Technology-forward companies like L’Oréal are allowing humans to help customers in-store determine which hair color to purchase, while others like Madison Reed and 

American Eagle totally missed the mark on what consumers want. 

At what point did we lose touch with the hierarchy of customer experience? 

Human-to-Human
At the bottom of the pyramid is the human-to-human experience. Whether you are a major brand or a startup, the basic tenet of what we do as humans for work is provide services and products invented by humans to other humans. 

This dates back to Mesopotamia when we first began farming and trading. The evolution wasn’t that humans stopped farming, it was adding in oxen to till rows that enabled humans to do more faster. The person who created the tools for the farmers was now an additional layer in the mix, but collectively it was from humans for humans. 

This continues to hold true today with all companies. Humans are creating things for other humans, and what’s crucial is the human experience. Although many elements are being automated, it’s still from one human to another in some capacity.

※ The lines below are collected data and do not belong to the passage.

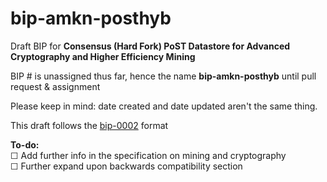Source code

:# bip-amkn-posthyb

Draft BIP for **Consensus (Hard Fork) PoST Datastore for Advanced Cryptography and Higher Efficiency Mining**

BIP # is unassigned thus far, hence the name **bip-amkn-posthyb** until pull request & assignment

Please keep in mind: date created and date updated aren't the same thing.

This draft follows the [bip-0002](https://github.com/bitcoin/bips/blob/master/bip-0002.mediawiki) format

**To-do:** \
☐ Add further info in the specification on mining and cryptography \
☐ Further expand upon backwards compatibility section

If this basic level of the pyramid is not set up properly, the rest of the pyramid will fall.

In this human-to-human level, channels such as email and phone are critical. Texting is becoming more prevalent, as this specific human-to-human interaction can be cumbersome to execute on mass scale. Texting allows for a truly human-to-human experience using a channel that lends itself to brevity. 

Product Feedback Loop
This may seem a little bit redundant to email, phone calls, and texts with customers, but it’s actually so important and distinguishably different so it needs another level on the pyramid. Once a product or service is purchased by a human from a human, the customer needs to be able to give clear feedback. Imagine walking into a clothing store to purchase something, and in the fitting room there’s no way to exchange a size or ask for help finding something new. 

This same basic experience is critical for companies of all sizes to master. By focusing on making it easy for customers to provide feedback, the product and the company will thrive with constant feedback and improvement. 

Social

Sure, Facebook’s algorithms get messed up, and at times I’m angry that their stage for such sub-par products like chatbots is so large, but social is here to stay. And it’s not just Facebook. Snapchat proved that other players in the US can grow without Facebook buying them. And in Asia, there’s a bigger mix. From KakaoTalk to QQ, WeChat and LINE, a new crop of social apps and technologies are here to stay. 

Once your company has mastered human to human and a working feedback loop, it’s time to ensure that advocates have their own stage to promote your product or service. This stage has proven time and again that it does far more good than harm, and allowing advocates to speak goodness is always a great thing for your company. 

Start this year with a spring cleaning of your social channels. Ensure that all your social pages are cohesively designed, that you have a regular posting schedule, and that any two-way feedback (like that product feedback loop from above) is listened to, replied to, and documented. 

Q: What’s at the top of the pyramid? 

A: Novelties
Alas, we finally made it to the top of the pyramid. This is where novelties such as chatbots, snapchat filters, and even contests and giveaways live. These are not critical to business, and even if they can be executed perfectly, without a solid foundation of human-to-human, product feedback, and social, your novelty execution may as well never happen. 

Some brands are finding that executing on novelty items is negatively impacting business and causing more harm than good. It’s important that as a company no more than 10% of your time is focused on these novelties. They tend to be shiny and new and enticing to spend time on.  Ask yourself, “Is my pyramid solid?” before spending too much time on anything in the novelty category. 

Bots and AI
Bots and AI seemed like the perfect solution in 2016 because Facebook announced them and it became an overnight sensation. Literally, there are more than a million bots wrongfully telling dumb jokes as novelties to try and point out that companies understand their customers.

So far, chatbots have failed to deliver better customer satisfaction. This “quick fix” for providing a fake human-to-human experience to customers has resulted in a drop-off of 40% after the first text, and more than 80% of all consumers never use a chatbot more than once, according to  Venturebeat

True human-to-human experience, however, like those that KLM has created — tying together all points of contact — are the opportunities most brands missed in 2016 and need to embrace in 2017.

1 comment about "Why Human-to-Human Contact Is Too Important To Pass ".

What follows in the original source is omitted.